### To do
Search the entries for the word "taking" and report each line that has it.

Records from a data source:
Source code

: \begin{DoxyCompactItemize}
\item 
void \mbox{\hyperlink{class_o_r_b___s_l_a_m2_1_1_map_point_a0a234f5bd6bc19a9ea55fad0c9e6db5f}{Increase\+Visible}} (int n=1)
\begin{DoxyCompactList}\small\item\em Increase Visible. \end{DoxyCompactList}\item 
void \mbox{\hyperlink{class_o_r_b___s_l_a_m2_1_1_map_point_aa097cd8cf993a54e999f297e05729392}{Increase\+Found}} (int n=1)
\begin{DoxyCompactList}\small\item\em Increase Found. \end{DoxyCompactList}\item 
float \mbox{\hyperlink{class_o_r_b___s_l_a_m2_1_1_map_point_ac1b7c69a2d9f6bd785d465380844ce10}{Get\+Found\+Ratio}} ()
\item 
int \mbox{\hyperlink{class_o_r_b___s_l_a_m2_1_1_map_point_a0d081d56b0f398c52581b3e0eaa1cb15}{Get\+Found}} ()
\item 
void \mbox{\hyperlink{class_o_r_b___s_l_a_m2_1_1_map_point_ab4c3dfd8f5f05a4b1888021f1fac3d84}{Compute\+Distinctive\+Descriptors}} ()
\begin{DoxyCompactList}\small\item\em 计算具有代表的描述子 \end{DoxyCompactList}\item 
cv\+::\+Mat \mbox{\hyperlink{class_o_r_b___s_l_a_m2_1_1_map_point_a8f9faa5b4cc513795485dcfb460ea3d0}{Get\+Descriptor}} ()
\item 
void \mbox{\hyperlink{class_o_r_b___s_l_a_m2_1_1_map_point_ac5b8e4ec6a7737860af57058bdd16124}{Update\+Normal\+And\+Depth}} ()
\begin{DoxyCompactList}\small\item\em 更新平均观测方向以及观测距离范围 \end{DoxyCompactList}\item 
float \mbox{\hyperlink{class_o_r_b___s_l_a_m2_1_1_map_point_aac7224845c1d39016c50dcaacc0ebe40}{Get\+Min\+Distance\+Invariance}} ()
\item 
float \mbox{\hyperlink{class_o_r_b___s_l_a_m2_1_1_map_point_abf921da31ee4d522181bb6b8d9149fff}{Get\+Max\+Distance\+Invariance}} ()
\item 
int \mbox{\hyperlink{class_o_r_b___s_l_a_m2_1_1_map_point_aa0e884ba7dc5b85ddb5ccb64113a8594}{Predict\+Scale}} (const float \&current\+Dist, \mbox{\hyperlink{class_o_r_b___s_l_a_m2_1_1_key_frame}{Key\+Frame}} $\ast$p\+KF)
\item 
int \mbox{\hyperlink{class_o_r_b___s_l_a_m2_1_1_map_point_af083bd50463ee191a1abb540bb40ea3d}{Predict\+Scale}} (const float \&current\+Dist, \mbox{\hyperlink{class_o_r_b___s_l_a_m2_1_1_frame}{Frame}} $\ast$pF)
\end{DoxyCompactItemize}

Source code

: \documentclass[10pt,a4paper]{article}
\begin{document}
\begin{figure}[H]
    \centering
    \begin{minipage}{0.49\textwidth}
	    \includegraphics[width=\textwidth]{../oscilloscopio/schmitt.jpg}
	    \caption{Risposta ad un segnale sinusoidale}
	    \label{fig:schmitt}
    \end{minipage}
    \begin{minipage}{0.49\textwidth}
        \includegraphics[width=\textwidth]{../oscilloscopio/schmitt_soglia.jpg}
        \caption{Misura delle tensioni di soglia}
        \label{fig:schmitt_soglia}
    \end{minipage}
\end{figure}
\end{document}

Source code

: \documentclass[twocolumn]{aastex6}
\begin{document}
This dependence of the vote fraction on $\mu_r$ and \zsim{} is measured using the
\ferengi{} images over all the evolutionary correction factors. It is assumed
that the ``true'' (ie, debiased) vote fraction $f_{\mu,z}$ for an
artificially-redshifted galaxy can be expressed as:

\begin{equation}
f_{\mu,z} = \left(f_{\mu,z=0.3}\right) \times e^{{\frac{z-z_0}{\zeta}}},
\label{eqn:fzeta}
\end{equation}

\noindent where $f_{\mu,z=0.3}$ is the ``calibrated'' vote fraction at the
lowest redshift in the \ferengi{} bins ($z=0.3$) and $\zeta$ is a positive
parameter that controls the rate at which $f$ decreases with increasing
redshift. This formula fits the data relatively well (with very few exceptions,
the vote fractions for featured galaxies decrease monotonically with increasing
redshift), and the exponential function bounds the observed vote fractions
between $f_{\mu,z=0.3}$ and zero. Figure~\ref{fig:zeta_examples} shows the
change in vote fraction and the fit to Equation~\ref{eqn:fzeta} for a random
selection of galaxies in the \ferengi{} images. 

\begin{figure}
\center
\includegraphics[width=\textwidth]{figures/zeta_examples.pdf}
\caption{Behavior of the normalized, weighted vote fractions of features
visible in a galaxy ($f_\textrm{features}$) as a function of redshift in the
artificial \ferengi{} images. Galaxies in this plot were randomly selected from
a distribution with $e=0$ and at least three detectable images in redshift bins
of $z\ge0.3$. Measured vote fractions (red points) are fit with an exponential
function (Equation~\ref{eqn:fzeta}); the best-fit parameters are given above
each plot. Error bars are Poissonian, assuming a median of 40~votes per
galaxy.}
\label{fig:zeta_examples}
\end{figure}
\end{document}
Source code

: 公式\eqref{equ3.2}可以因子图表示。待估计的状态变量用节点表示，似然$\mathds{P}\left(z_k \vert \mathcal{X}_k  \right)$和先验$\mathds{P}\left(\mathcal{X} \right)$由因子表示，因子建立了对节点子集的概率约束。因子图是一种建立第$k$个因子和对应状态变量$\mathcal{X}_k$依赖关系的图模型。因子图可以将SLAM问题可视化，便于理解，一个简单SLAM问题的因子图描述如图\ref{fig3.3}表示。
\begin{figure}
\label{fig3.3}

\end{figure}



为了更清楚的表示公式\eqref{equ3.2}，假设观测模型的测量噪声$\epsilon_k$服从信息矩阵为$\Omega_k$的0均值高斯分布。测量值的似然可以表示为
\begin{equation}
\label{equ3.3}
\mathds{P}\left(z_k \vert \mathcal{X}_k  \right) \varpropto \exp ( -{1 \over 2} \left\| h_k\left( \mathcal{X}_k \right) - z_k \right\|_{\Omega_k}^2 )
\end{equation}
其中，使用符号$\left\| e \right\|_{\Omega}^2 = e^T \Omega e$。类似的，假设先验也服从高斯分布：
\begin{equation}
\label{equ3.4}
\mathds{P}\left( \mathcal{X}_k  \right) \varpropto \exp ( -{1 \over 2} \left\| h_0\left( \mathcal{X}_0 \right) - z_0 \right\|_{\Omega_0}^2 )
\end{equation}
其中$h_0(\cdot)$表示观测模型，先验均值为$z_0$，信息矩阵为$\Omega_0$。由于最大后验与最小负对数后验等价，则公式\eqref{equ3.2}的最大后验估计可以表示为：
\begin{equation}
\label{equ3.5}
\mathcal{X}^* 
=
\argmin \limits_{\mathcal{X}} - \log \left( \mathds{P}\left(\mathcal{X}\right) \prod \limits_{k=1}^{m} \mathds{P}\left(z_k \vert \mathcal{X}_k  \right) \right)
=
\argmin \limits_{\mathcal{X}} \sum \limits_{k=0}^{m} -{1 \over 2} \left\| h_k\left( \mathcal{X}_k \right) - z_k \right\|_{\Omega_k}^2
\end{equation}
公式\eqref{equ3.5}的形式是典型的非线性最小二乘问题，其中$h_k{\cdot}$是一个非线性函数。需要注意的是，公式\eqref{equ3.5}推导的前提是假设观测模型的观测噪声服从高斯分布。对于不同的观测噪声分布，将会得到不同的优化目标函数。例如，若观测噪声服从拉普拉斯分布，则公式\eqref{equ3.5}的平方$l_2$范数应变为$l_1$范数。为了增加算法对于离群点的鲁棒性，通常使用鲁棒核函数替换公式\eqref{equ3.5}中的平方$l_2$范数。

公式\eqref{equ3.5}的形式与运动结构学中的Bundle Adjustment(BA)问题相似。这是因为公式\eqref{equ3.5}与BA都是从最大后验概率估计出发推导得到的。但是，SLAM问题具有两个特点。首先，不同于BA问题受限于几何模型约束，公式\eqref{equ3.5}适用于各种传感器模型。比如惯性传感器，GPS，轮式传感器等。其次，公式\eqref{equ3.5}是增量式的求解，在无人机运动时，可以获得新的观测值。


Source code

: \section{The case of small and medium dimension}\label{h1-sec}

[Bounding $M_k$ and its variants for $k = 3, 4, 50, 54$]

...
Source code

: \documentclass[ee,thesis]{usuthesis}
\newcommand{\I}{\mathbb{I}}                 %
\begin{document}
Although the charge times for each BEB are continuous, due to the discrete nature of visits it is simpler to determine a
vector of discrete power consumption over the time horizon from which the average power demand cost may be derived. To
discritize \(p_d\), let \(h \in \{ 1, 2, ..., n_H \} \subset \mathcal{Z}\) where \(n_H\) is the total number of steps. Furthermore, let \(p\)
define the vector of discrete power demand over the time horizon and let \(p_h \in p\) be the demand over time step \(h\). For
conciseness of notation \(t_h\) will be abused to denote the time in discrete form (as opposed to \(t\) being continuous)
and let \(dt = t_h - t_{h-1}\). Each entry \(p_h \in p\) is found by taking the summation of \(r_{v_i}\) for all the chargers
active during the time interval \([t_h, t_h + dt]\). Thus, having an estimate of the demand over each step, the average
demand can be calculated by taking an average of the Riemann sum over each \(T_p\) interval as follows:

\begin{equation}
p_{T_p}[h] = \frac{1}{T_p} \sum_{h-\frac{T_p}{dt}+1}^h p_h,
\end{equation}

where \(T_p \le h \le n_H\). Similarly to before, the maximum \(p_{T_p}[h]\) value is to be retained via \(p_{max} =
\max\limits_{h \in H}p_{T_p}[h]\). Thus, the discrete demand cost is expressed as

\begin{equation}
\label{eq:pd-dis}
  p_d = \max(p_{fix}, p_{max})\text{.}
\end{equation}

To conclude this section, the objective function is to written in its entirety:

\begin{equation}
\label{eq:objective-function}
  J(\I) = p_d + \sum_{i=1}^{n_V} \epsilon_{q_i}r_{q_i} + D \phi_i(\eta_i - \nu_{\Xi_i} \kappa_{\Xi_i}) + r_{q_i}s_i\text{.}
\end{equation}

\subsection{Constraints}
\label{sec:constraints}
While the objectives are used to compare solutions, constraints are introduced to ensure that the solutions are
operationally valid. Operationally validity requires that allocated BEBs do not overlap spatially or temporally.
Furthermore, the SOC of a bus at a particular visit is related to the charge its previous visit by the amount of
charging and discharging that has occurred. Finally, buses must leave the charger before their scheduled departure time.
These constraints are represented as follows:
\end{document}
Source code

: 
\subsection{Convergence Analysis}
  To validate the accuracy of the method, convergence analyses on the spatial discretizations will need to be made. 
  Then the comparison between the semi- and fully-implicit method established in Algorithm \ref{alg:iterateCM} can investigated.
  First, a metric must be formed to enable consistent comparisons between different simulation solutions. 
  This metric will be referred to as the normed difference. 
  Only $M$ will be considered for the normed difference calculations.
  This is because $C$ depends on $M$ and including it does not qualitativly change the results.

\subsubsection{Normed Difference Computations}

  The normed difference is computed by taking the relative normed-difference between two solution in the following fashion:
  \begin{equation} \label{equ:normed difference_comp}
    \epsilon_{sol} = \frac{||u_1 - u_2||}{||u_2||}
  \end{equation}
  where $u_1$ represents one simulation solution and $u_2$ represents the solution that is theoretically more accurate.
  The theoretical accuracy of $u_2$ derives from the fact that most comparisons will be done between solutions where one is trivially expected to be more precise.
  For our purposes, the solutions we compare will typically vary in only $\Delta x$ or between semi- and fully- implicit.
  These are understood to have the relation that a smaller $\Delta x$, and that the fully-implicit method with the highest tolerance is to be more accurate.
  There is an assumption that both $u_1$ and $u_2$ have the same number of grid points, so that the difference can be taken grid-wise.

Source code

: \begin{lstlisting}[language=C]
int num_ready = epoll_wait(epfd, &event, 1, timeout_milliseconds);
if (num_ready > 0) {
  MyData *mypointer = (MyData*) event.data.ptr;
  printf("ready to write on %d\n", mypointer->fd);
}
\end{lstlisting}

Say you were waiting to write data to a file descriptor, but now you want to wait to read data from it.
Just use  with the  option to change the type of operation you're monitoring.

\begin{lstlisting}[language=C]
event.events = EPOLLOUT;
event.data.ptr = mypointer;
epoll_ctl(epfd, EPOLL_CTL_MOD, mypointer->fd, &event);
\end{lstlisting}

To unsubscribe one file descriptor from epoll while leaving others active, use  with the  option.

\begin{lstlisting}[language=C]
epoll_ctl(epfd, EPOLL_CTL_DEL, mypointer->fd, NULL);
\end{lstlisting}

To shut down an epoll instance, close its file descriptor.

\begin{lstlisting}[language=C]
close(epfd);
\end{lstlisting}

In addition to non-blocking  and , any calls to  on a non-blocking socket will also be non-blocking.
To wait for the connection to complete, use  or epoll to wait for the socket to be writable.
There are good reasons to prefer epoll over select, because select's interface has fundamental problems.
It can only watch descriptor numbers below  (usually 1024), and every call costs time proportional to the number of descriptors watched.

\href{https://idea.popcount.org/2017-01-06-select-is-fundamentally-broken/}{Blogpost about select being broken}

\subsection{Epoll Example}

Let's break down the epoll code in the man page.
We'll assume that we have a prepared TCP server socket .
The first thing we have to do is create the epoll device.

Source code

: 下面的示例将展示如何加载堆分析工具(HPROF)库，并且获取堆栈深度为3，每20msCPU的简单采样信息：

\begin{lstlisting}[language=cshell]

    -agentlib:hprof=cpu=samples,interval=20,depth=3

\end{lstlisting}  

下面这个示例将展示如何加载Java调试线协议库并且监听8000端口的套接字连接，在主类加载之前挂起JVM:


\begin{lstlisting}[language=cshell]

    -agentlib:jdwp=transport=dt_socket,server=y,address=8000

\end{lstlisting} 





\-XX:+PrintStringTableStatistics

### Your solution
and let \(dt = t_h - t_{h-1}\). Each entry \(p_h \in p\) is found by taking the summation of \(r_{v_i}\) for all the chargers
demand can be calculated by taking an average of the Riemann sum over each \(T_p\) interval as follows:
  The normed difference is computed by taking the relative normed-difference between two solution in the following fashion:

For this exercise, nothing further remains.